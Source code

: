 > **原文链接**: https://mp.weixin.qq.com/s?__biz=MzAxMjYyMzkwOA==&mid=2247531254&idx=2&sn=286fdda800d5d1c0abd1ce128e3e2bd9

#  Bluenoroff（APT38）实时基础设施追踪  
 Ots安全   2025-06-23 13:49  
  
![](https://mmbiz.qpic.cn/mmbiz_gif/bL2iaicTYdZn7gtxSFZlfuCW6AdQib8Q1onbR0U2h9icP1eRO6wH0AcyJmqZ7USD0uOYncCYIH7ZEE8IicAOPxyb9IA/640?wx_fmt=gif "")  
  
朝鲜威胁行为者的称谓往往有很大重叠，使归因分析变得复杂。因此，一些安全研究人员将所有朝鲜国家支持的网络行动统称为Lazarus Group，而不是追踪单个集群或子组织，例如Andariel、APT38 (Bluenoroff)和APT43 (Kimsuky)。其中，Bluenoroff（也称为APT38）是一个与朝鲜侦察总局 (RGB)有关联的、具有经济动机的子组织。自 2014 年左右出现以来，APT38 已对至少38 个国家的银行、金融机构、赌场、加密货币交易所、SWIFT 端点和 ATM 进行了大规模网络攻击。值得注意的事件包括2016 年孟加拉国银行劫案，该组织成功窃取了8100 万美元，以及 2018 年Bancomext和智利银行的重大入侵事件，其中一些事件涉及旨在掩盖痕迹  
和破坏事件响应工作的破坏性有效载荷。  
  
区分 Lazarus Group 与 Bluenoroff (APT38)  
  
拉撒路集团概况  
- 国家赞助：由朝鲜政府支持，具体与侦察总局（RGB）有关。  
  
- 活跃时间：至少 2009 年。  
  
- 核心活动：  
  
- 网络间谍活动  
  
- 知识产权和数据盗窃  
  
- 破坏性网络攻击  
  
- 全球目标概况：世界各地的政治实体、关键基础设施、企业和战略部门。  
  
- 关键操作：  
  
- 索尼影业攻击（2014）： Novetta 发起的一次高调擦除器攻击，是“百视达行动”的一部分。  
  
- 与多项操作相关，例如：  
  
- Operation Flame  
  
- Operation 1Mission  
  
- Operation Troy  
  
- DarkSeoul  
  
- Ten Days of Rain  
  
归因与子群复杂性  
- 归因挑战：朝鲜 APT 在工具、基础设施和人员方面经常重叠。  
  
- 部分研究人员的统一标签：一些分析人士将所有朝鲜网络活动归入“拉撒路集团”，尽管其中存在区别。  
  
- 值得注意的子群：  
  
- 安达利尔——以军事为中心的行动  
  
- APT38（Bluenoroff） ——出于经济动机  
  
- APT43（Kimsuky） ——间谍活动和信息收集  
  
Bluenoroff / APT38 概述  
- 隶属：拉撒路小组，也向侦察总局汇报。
= = = = = = =
**EXERCISE:** Could you repeat exactly the lines in the listing above from the one with "- DarkSeoul" down to the one with "Bluenoroff / APT38 概述"? Include both of those lines.

**EXERCISE ANSWER:**
- DarkSeoul  
  
- Ten Days of Rain  
  
归因与子群复杂性  
- 归因挑战：朝鲜 APT 在工具、基础设施和人员方面经常重叠。  
  
- 部分研究人员的统一标签：一些分析人士将所有朝鲜网络活动归入“拉撒路集团”，尽管其中存在区别。  
  
- 值得注意的子群：  
  
- 安达利尔——以军事为中心的行动  
  
- APT38（Bluenoroff） ——出于经济动机  
  
- APT43（Kimsuky） ——间谍活动和信息收集  
  
Bluenoroff / APT38 概述  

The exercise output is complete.